Where a line below holds the string "println", copy that line.

++++ Given records

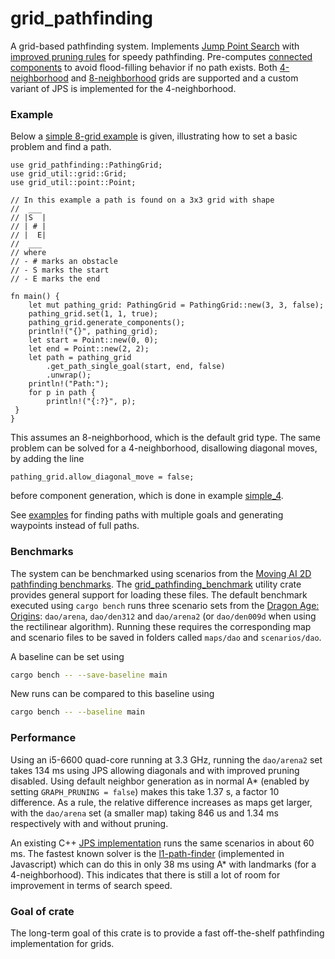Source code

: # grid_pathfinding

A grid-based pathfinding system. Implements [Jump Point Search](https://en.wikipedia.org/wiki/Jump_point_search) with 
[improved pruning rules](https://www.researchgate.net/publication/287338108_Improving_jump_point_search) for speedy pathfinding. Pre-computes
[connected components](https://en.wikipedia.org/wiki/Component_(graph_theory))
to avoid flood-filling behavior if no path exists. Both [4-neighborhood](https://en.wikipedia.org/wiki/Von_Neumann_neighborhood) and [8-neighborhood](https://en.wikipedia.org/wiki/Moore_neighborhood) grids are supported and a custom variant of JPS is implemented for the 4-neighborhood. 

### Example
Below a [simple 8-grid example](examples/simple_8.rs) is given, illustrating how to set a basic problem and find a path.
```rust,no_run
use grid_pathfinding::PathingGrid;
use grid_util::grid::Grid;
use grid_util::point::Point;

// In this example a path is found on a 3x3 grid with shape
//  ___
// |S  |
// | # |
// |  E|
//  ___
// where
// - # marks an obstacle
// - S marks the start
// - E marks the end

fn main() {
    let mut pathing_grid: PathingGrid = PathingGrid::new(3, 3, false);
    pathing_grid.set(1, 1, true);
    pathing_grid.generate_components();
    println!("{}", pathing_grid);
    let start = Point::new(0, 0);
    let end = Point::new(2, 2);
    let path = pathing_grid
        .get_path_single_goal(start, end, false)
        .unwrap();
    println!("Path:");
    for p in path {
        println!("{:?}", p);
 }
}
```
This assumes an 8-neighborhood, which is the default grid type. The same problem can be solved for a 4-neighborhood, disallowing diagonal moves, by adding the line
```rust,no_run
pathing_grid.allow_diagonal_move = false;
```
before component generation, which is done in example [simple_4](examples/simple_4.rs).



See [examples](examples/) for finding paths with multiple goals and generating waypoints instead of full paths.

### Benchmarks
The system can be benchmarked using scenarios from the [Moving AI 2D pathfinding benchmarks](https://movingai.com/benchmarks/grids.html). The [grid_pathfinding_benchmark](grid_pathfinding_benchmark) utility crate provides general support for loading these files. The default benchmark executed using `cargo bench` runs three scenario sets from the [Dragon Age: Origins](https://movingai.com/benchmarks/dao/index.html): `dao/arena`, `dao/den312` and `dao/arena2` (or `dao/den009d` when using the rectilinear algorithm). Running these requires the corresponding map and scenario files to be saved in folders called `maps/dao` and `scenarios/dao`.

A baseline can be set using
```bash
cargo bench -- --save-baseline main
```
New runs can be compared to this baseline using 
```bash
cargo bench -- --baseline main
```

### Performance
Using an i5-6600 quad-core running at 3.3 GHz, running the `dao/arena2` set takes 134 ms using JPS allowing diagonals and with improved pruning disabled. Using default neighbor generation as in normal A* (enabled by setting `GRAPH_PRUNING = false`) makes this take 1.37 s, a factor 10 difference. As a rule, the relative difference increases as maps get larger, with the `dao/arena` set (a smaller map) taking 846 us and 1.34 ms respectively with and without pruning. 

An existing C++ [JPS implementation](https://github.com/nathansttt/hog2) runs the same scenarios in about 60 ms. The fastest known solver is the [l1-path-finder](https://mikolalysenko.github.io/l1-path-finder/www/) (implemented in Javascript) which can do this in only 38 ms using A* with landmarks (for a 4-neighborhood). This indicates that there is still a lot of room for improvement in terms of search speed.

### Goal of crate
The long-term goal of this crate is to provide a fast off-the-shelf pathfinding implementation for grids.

++++++++

Output:
    println!("{}", pathing_grid);
    println!("Path:");
        println!("{:?}", p);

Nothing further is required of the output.